5. **Report**: `N/A` (with reason) / `HANDLED` (point to where) / `NOT HANDLED — proposed fix` (concrete, file/section-anchored).

Concrete findings only. Never vague advice like "consider improving error handling". Every NOT HANDLED finding must include a proposed fix that names a file, a function, or a spec section.

## Output format

```
Quality review —

CRITICAL (will make the app feel broken on first use):
- Q<N>. <one-line finding> — <risk surface> → <concrete fix with file/section reference>
- ...

SIGNIFICANT (erodes quality over time):
- Q<N>. <finding> → <fix>
- ...

POLISH (premium-feel gap, but not blocking):
- Q<N>. <finding> → <fix>
- ...

Peer comparison: <which premium peer was used as the bar, and how this artifact stacks up>

Verdict: SHIP-READY | NEEDS PATCH (critical issues found) | NEEDS POLISH (significant issues found)
```

If `SHIP-READY`: hand off to implementation.
If `NEEDS PATCH`: fix critical findings, re-run quality-review.
If `NEEDS POLISH`: surface to user with explicit choice — fix now, or defer with a tracked debt note.

## Severity rubric

- **CRITICAL** — first-use experience will feel broken. Silent failures, missing empty states on the primary flow, scope leakage (workspace mixing), data loss without warning.
- **SIGNIFICANT** — works, but premium feel erodes within first week. No loading states on slow ops, generic error toasts, unspecified sort order, hardcoded strings in a localized codebase.
- **POLISH** — the gap between "good" and "Linear/Raycast-tier". Default animations, missing keyboard shortcuts, sudo flow framed as toast, etc.

Be honest about severity.
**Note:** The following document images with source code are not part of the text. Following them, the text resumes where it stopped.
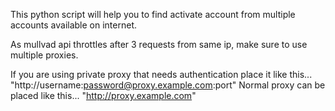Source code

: This python script will help you to find activate account from multiple accounts available on internet.

As mullvad api throttles after 3 requests from same ip, make sure to use multiple proxies.

If you are using private proxy that needs authentication place it like this...
  "http://username:password@proxy.example.com:port"
Normal proxy can be placed like this...
  "http://proxy.example.com"
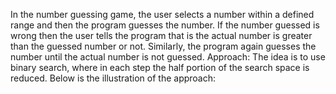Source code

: In the number guessing game, the user selects a number within a defined range and then the program guesses the number. If the number guessed is wrong then the user tells the program that is the actual number is greater than the guessed number or not. Similarly, the program again guesses the number until the actual number is not guessed. Approach: The idea is to use binary search, where in each step the half portion of the search space is reduced. Below is the illustration of the approach:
A POLISH finding should not be elevated to CRITICAL just to force action.

## Example finding (tone & precision)

```
Q8. Per-workspace isolation missing. PlanStore.shared is a global singleton
persisting to a single plan-cards.json. The app has workspaces, and all other
state objects (HealthEngine, AIChatViewModel) are workspace-scoped. Plan Cards
generated in workspace "Home" will appear in workspace "client-project". This
breaks the mental model on first multi-workspace use.

Risk surface: spec §4.2 ("Persistence"); code at PlanStore.swift:14.
Fix: persist to ~/Library/Application Support/<app>/workspaces/<workspace-id>/plan-cards.json.
Make PlanStore workspace-injected, not a singleton. Update spec §4.2 to specify
the path template and migration plan for existing global state.
```

That is the bar. File path, line number, peer-app comparison where relevant, concrete fix.

## What this skill is NOT

- Not a bug hunt — that's `pitfall-verification`.
- Not a security audit — that's `cso`.
- Not a visual/design review of an existing UI — that's `design-review` (live) or `plan-design-review` (plan).
- Not a developer-experience review — that's `plan-devex-review`.
- Not a code style review.

It is the *perceived-quality gate* between "spec written" and "implementation begins". Catch the cheap-feeling decisions before they ship.